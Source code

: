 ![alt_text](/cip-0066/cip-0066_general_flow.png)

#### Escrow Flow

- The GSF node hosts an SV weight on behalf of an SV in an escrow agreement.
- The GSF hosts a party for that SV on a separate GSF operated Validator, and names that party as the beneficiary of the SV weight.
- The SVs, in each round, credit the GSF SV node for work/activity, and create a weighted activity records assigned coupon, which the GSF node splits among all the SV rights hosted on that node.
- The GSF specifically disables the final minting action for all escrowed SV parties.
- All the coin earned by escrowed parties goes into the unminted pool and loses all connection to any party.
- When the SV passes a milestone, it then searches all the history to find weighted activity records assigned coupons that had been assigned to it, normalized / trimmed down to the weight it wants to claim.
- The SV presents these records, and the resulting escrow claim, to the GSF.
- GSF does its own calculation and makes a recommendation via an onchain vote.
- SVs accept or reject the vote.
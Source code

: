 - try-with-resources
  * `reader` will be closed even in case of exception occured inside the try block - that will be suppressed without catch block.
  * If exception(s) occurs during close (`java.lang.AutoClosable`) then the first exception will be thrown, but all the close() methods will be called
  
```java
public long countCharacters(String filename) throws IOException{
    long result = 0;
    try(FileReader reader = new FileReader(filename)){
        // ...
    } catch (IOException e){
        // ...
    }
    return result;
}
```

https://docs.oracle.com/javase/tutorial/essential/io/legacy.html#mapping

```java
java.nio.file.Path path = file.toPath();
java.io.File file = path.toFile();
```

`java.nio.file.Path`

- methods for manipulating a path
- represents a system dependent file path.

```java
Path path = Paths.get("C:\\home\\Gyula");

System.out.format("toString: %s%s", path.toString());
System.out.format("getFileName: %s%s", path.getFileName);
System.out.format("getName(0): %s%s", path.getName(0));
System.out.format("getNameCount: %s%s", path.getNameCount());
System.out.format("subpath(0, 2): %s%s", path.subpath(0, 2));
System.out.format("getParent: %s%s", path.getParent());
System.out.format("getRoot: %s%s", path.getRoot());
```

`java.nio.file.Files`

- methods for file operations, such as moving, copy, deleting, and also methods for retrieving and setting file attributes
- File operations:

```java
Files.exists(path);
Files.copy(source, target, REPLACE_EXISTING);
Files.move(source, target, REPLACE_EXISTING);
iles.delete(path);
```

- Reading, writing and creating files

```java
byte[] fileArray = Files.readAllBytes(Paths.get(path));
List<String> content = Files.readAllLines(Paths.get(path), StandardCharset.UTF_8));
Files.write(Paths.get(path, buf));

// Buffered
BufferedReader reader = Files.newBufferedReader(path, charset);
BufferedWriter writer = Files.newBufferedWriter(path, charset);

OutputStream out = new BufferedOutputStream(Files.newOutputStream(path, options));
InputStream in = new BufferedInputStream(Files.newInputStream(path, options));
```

**Problem requirements**:
Throughout the data above, copy all lines where the word "methods" is found.

**Solution to this exercise**:
  * If exception(s) occurs during close (`java.lang.AutoClosable`) then the first exception will be thrown, but all the close() methods will be called
- methods for manipulating a path
- methods for file operations, such as moving, copy, deleting, and also methods for retrieving and setting file attributes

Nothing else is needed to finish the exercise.